When his plan was finished, Errard returned to Rome, and delegated the supervision of the construction to a M. Cheret, the director of public works. There were problems and criticism of the finished church, for which Cheret blamed Errard, while Errard blamed Cheret for having modified his plans. The building was finally dedicated on August 14, 1670, by Michel de Poncet de La Riviere, the archbishop of Bourges. The new convent of "Les Dames de l'Assomption" became a refuge into the religious life for well-born women from the Royal Court.

In 1790, during the French Revolution, the convent was closed and declared a public property. and in 1793 it taken over by the Ministry of Finance. The other buildings of the convent were gradually demolished, while the church was used to store opera and theater sets.

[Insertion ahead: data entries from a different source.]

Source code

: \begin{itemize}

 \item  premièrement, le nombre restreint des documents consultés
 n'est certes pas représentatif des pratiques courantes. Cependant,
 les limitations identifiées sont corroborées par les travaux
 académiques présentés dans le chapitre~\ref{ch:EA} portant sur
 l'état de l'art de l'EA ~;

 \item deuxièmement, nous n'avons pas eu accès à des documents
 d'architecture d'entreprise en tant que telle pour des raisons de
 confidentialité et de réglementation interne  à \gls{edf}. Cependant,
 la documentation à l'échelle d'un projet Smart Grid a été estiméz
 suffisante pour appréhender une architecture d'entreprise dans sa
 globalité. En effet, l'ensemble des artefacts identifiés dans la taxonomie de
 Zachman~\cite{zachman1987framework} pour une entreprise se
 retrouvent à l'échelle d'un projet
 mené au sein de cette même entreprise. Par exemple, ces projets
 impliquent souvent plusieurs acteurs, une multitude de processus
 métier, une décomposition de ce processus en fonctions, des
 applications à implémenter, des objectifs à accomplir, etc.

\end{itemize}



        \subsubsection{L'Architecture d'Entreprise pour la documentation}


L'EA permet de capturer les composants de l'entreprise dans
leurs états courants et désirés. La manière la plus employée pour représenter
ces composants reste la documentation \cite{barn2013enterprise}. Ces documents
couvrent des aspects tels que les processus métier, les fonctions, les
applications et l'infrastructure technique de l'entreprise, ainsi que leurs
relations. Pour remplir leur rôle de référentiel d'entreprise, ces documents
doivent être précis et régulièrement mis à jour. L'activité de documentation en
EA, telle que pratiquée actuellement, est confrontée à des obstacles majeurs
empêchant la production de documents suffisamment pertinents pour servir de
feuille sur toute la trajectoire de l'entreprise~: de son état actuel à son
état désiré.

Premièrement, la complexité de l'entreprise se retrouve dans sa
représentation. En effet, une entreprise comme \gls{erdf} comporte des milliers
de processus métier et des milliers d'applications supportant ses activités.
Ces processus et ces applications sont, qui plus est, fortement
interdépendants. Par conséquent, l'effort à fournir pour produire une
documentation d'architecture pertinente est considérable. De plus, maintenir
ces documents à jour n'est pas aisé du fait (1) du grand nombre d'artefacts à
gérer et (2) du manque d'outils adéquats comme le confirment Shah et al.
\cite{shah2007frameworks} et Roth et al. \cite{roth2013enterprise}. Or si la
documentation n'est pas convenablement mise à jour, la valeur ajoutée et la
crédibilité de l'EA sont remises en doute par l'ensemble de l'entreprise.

In 1802, under the Concordat of 1801 between Napoleon Bonaparte and Pope Pius VII, the church was restored to the Catholic Church. Napoleon declared that it should be the leading church of the 1st arrondissement until the restoration Church of the Madeleine, which was completed in 1842.

On 22 May 1834, the funeral of General Lafayette was held in the church, in the presence of the Garde National and the French parliament.

In 1838, the remains of the clergyman and diplomat Charles Maurice de Talleyrand-Périgord were kept in the church until his tomb was completed.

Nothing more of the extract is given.